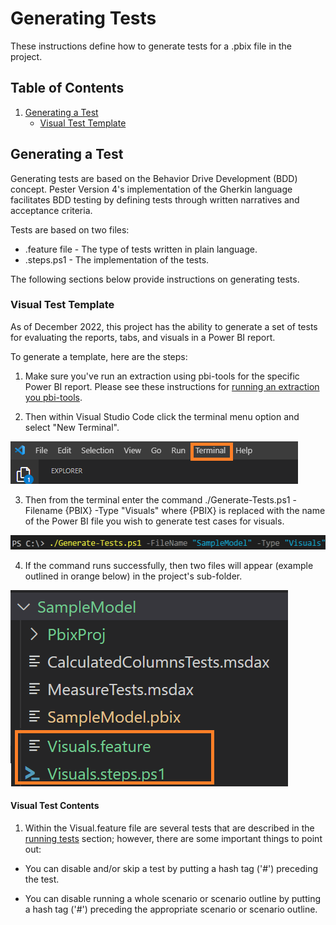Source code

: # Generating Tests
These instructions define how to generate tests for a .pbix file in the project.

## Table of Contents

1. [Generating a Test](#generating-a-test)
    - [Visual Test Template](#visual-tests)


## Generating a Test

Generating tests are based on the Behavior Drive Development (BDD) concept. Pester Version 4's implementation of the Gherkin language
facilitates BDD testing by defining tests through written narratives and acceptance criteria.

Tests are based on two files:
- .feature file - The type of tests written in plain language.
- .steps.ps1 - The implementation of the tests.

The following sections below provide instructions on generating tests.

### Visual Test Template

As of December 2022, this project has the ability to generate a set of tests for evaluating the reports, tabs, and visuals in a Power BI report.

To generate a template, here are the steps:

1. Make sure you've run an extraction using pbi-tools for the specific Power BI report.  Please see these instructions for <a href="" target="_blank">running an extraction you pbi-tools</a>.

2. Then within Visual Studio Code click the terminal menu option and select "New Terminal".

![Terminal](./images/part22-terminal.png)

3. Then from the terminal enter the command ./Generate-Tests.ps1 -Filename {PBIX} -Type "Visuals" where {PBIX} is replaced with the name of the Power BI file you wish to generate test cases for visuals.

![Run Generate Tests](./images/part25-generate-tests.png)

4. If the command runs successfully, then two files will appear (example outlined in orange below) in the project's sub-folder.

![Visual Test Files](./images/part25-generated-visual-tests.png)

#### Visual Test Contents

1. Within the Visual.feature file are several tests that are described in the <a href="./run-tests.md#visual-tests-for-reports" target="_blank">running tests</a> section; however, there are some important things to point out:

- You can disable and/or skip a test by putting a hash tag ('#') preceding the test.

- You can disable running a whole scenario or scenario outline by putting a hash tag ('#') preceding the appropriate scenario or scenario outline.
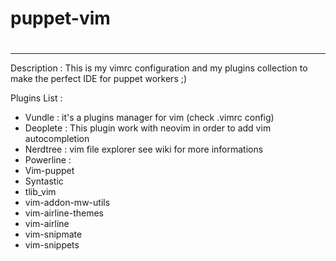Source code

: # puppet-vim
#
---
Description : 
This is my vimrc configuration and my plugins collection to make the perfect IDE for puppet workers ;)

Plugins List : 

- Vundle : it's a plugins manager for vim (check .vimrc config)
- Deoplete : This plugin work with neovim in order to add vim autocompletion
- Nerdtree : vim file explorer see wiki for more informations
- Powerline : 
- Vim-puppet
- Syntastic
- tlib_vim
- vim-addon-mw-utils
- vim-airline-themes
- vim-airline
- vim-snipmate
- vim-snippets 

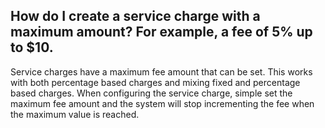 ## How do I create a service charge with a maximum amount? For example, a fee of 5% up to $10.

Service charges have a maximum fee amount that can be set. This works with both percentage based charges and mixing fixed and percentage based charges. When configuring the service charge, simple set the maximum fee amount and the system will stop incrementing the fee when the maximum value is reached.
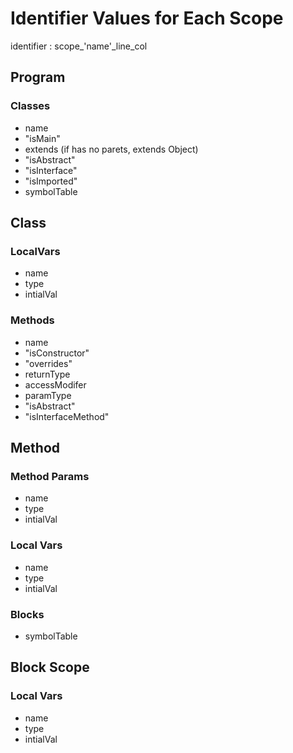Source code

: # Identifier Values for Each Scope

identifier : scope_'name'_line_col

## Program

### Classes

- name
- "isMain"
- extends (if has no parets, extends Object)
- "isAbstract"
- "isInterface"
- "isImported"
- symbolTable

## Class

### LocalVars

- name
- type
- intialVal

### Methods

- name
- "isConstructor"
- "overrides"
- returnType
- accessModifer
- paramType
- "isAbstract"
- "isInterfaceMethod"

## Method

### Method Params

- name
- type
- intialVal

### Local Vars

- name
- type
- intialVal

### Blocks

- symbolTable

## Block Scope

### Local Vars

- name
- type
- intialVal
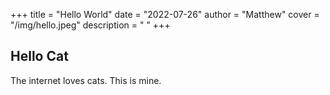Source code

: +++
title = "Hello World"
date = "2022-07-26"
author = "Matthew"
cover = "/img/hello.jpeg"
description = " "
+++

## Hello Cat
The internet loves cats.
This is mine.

**Work instruction:**
Copy out each record word for word and omit any pictures.

**Response:**
Source code

: # Generating Tests
These instructions define how to generate tests for a .pbix file in the project.

## Table of Contents

1. [Generating a Test](#generating-a-test)
    - [Visual Test Template](#visual-tests)


## Generating a Test

Generating tests are based on the Behavior Drive Development (BDD) concept. Pester Version 4's implementation of the Gherkin language
facilitates BDD testing by defining tests through written narratives and acceptance criteria.

Tests are based on two files:
- .feature file - The type of tests written in plain language.
- .steps.ps1 - The implementation of the tests.

The following sections below provide instructions on generating tests.

### Visual Test Template

As of December 2022, this project has the ability to generate a set of tests for evaluating the reports, tabs, and visuals in a Power BI report.

To generate a template, here are the steps:

1. Make sure you've run an extraction using pbi-tools for the specific Power BI report.  Please see these instructions for <a href="" target="_blank">running an extraction you pbi-tools</a>.

2. Then within Visual Studio Code click the terminal menu option and select "New Terminal".

![Terminal](./images/part22-terminal.png)

3. Then from the terminal enter the command ./Generate-Tests.ps1 -Filename {PBIX} -Type "Visuals" where {PBIX} is replaced with the name of the Power BI file you wish to generate test cases for visuals.

![Run Generate Tests](./images/part25-generate-tests.png)

4. If the command runs successfully, then two files will appear (example outlined in orange below) in the project's sub-folder.

![Visual Test Files](./images/part25-generated-visual-tests.png)

#### Visual Test Contents

1. Within the Visual.feature file are several tests that are described in the <a href="./run-tests.md#visual-tests-for-reports" target="_blank">running tests</a> section; however, there are some important things to point out:

- You can disable and/or skip a test by putting a hash tag ('#') preceding the test.

- You can disable running a whole scenario or scenario outline by putting a hash tag ('#') preceding the appropriate scenario or scenario outline.
Source code

: # puppet-vim
#
---
Description : 
This is my vimrc configuration and my plugins collection to make the perfect IDE for puppet workers ;)

Plugins List : 

- Vundle : it's a plugins manager for vim (check .vimrc config)
- Deoplete : This plugin work with neovim in order to add vim autocompletion
- Nerdtree : vim file explorer see wiki for more informations
- Powerline : 
- Vim-puppet
- Syntastic
- tlib_vim
- vim-addon-mw-utils
- vim-airline-themes
- vim-airline
- vim-snipmate
- vim-snippets 

 ## How do I create a service charge with a maximum amount? For example, a fee of 5% up to $10.

Service charges have a maximum fee amount that can be set. This works with both percentage based charges and mixing fixed and percentage based charges. When configuring the service charge, simple set the maximum fee amount and the system will stop incrementing the fee when the maximum value is reached.
Source code

: # Identifier Values for Each Scope

identifier : scope_'name'_line_col

## Program

### Classes

- name
- "isMain"
- extends (if has no parets, extends Object)
- "isAbstract"
- "isInterface"
- "isImported"
- symbolTable

## Class

### LocalVars

- name
- type
- intialVal

### Methods

- name
- "isConstructor"
- "overrides"
- returnType
- accessModifer
- paramType
- "isAbstract"
- "isInterfaceMethod"

## Method

### Method Params

- name
- type
- intialVal

### Local Vars

- name
- type
- intialVal

### Blocks

- symbolTable

## Block Scope

### Local Vars

- name
- type
- intialVal
Source code

: +++
title = "Hello World"
date = "2022-07-26"
author = "Matthew"
cover = "/img/hello.jpeg"
description = " "
+++

## Hello Cat
The internet loves cats.
This is mine.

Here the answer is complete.